トリチウムの安全性については、科学者の間でも意見が分かれている。訴状では、ある放射線学者がトリチウムの安全性について書かれた世界中の論文を収集して分析したレポートの一部を引用した。それによれば、大半の論文ではトリチウムが内部被曝をもたらすとしており、少なくとも安全であるとは確認できていないと言える。

――国や東電は、国際原子力機関(IAEA)が今年7月に発表した包括報告書をよりどころにして海洋放出に踏み切りました。同報告書では海洋放出について「国際的な安全基準に合致し、人や環境への影響は無視できるほど小さい」とも述べられています。

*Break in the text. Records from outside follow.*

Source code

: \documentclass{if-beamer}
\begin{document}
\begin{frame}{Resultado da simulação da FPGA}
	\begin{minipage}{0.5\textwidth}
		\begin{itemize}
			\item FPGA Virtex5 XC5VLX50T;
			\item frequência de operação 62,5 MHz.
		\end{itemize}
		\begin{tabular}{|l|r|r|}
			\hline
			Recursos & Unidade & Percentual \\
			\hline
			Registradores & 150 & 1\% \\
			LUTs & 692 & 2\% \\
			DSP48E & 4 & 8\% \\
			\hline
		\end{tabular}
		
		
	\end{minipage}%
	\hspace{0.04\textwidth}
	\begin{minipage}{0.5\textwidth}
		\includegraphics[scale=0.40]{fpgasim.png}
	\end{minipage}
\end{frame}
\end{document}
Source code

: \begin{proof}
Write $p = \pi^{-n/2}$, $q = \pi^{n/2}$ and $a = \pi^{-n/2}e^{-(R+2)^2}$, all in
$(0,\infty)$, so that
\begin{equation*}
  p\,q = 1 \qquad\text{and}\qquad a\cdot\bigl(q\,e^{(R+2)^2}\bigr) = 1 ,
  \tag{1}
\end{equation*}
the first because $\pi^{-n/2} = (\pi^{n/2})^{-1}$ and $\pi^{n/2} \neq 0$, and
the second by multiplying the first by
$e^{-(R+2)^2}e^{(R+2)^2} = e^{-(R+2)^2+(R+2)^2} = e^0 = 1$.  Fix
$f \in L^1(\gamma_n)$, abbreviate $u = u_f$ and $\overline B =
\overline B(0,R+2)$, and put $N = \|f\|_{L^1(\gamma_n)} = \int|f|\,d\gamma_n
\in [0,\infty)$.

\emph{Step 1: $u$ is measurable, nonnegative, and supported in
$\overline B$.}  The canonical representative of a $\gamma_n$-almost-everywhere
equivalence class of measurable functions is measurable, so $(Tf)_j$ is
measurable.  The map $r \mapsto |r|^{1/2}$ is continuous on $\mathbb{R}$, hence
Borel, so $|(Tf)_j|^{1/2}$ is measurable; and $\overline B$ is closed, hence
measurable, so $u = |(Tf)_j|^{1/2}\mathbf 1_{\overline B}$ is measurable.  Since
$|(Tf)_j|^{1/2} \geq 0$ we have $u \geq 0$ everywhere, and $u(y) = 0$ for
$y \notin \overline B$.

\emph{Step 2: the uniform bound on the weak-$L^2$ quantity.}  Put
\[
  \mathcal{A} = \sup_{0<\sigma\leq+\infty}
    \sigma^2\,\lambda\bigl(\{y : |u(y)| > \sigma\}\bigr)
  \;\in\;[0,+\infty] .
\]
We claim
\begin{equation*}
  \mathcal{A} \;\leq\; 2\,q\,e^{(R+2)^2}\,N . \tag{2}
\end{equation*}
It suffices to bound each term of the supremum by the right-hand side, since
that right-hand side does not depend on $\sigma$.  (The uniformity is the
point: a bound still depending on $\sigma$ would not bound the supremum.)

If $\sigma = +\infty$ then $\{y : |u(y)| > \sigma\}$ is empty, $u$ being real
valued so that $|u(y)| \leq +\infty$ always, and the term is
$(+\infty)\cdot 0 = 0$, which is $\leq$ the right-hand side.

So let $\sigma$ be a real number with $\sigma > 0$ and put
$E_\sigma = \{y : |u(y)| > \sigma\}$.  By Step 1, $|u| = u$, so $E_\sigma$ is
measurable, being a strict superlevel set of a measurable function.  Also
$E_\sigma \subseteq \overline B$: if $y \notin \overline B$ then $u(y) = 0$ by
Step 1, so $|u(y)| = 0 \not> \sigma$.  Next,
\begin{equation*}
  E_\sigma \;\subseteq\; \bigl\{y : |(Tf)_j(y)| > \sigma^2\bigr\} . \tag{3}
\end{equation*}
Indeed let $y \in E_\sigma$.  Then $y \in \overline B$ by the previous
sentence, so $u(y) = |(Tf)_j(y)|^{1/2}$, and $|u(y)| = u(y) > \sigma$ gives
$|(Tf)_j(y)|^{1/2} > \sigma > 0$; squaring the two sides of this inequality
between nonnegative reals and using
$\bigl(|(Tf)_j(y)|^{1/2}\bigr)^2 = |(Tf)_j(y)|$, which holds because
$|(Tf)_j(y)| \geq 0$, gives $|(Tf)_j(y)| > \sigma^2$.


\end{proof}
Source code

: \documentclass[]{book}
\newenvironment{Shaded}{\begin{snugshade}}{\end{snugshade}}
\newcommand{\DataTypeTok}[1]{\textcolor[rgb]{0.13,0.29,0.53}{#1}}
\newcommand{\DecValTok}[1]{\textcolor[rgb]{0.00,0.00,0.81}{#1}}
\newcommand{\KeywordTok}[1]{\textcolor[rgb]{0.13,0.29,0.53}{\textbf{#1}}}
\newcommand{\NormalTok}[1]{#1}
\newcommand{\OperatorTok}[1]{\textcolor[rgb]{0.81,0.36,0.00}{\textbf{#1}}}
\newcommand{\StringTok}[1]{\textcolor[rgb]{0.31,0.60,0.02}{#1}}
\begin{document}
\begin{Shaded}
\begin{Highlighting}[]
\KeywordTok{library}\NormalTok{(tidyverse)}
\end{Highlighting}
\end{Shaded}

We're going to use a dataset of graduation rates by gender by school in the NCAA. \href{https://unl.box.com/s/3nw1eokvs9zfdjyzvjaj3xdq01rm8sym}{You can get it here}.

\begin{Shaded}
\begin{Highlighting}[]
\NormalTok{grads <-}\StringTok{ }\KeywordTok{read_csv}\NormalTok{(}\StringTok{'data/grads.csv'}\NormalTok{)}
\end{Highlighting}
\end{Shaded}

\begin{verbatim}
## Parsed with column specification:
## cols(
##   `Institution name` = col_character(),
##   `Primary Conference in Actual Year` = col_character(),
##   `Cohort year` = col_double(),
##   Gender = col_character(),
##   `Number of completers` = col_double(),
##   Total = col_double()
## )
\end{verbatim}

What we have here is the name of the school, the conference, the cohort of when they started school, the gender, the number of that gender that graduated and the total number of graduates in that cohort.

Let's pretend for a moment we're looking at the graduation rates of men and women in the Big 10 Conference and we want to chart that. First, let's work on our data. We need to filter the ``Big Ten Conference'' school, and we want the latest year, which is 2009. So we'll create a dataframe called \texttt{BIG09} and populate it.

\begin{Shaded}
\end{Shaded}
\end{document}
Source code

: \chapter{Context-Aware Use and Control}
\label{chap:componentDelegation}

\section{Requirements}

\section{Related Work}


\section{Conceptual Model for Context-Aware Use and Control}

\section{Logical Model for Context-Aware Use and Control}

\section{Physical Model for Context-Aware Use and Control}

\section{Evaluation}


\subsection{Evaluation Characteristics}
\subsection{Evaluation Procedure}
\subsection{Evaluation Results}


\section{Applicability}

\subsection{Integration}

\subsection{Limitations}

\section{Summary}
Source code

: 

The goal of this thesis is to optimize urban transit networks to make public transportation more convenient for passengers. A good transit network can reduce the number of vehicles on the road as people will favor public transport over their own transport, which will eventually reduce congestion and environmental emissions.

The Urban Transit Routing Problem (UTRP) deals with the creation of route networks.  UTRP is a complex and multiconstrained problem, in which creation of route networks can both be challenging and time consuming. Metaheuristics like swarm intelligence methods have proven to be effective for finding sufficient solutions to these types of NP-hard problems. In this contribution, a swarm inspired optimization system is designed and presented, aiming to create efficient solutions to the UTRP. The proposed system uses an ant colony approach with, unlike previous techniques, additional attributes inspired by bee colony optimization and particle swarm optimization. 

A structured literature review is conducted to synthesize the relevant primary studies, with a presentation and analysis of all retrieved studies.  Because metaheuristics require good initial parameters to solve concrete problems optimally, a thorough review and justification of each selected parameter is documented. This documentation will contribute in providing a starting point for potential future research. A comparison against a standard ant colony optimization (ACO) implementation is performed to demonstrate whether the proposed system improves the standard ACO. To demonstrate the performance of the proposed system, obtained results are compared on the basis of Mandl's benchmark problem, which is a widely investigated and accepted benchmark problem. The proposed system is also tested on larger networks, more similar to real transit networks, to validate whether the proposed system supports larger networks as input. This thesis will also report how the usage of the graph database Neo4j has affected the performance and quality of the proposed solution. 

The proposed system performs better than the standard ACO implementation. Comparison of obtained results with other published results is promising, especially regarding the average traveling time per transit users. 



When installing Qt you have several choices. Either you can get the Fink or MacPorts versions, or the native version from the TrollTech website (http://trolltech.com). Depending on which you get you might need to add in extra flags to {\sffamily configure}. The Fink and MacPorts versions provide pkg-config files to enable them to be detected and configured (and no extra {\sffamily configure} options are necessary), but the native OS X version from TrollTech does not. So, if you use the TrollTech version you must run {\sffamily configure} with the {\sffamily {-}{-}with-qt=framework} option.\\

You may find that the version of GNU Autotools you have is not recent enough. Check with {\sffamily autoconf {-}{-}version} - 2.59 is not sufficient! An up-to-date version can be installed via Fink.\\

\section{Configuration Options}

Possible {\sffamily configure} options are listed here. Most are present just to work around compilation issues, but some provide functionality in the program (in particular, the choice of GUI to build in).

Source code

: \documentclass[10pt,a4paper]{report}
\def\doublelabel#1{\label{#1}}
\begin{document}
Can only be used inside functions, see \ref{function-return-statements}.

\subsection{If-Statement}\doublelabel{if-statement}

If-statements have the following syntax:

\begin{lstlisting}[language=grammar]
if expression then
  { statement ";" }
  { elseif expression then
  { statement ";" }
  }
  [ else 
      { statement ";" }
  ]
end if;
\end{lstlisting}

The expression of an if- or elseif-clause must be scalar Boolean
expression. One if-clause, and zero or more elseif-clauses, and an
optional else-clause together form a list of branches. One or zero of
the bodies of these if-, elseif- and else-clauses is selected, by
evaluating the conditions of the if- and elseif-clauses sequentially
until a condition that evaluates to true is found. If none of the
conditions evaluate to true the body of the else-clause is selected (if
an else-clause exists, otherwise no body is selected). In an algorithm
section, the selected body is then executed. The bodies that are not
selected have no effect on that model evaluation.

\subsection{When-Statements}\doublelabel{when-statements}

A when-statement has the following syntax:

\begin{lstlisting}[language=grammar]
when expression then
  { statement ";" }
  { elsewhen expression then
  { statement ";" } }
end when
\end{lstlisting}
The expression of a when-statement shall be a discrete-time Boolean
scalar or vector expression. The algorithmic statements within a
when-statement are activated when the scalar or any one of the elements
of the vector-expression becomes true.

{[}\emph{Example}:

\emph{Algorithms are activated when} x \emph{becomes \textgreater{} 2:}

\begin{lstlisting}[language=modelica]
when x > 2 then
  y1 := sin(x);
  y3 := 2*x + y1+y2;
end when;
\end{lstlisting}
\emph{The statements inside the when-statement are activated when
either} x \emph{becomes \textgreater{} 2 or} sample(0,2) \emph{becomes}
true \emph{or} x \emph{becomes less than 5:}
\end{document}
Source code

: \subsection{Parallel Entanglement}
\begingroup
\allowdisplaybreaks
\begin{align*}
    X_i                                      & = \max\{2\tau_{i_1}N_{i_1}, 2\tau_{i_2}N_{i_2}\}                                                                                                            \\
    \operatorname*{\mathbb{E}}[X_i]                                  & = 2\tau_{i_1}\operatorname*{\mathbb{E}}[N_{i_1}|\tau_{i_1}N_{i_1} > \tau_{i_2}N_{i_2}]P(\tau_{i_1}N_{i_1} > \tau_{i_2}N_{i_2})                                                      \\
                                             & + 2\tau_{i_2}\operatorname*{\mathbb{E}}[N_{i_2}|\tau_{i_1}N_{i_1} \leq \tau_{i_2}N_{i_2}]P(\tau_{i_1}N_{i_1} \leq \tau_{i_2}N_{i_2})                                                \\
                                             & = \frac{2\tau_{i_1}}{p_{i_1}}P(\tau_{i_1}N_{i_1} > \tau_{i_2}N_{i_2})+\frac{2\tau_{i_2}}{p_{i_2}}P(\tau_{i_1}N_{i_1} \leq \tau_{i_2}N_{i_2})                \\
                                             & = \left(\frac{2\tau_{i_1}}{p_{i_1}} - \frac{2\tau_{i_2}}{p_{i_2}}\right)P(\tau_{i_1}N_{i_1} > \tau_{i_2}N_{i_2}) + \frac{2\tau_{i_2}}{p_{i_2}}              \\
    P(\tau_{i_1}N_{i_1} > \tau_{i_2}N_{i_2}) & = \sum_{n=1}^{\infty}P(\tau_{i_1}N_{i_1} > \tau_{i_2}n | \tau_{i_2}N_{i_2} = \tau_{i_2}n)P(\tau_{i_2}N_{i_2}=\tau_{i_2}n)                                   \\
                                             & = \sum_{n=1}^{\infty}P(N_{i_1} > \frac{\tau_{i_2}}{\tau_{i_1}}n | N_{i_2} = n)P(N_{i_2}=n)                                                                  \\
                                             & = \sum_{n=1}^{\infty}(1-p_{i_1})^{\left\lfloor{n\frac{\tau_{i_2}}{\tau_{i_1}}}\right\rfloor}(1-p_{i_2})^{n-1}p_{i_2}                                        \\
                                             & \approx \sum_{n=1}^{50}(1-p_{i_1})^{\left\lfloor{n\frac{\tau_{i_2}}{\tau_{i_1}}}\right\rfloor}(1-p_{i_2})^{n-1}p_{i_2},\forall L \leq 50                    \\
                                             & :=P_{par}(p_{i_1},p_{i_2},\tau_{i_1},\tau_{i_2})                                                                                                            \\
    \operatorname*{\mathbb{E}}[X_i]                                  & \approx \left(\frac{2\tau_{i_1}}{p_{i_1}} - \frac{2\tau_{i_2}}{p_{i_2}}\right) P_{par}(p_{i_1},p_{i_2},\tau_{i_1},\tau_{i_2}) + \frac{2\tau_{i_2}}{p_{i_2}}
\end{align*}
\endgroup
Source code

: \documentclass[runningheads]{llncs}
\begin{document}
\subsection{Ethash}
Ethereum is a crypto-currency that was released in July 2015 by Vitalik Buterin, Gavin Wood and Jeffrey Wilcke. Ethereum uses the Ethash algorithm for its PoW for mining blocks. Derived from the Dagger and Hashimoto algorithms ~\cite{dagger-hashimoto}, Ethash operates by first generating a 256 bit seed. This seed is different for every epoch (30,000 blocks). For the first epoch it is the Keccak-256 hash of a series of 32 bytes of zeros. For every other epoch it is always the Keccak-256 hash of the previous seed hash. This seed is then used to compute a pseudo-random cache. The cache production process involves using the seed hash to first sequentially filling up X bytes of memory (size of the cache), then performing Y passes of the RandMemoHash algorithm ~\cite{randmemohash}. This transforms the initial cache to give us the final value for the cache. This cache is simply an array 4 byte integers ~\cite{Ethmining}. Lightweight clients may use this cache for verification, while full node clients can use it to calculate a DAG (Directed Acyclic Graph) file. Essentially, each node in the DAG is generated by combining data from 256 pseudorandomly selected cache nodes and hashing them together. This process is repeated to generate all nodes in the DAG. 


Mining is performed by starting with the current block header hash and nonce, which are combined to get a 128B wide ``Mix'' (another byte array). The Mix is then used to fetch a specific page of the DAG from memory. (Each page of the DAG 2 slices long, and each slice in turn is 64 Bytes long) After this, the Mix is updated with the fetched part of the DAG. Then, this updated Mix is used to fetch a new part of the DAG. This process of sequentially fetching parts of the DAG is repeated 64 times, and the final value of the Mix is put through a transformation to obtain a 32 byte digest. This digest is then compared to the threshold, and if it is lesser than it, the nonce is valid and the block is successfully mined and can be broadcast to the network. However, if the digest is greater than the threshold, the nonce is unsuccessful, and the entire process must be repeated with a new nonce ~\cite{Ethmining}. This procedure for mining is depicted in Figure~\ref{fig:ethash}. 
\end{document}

IAEAは日本政府の要請を受けて同報告書を作成したが、序文でIAEAのグロッシ事務局長は海洋放出について、あくまで「日本政府の決定である」としたうえで、「推奨するものでも支持するものでもない」と述べている。つまり、同報告書が海洋放出にお墨付きを与えるものではないことは明らかだ。

――訴状では「海洋放出はロンドン条約の1996年議定書に違反する」と主張しています。どういうことでしょうか。

同議定書によれば、放射性廃棄物の海洋投棄は全面的に禁止されている。ところが、日本政府は同議定書によって禁止されているのは、船舶や海洋構築物からの投棄であり、今回の放出はそれに該当しないとしている。

しかし、今回、東電は海洋放出のために1キロメートルに及ぶ海底トンネルを建設している。これが海洋構築物に当たらないというのは、条約の趣旨を無視した主張だ。

提訴を通じ、まっとうな議論を展開

――今後の裁判の見通しは。

裁判に踏み切ることができて本当に良かったと思っている。

これまで専門家や市民グループが海洋放出の代替案を示して政府や東電に見直しを求めるなど、理性的な議論をしてきた。太平洋の島嶼国は独立の専門家パネルに科学的な評価を託した。韓国でも前政権時に、政府系の4つの研究機関が共同で海洋放出の問題性についてレポートをまとめていると聞いている。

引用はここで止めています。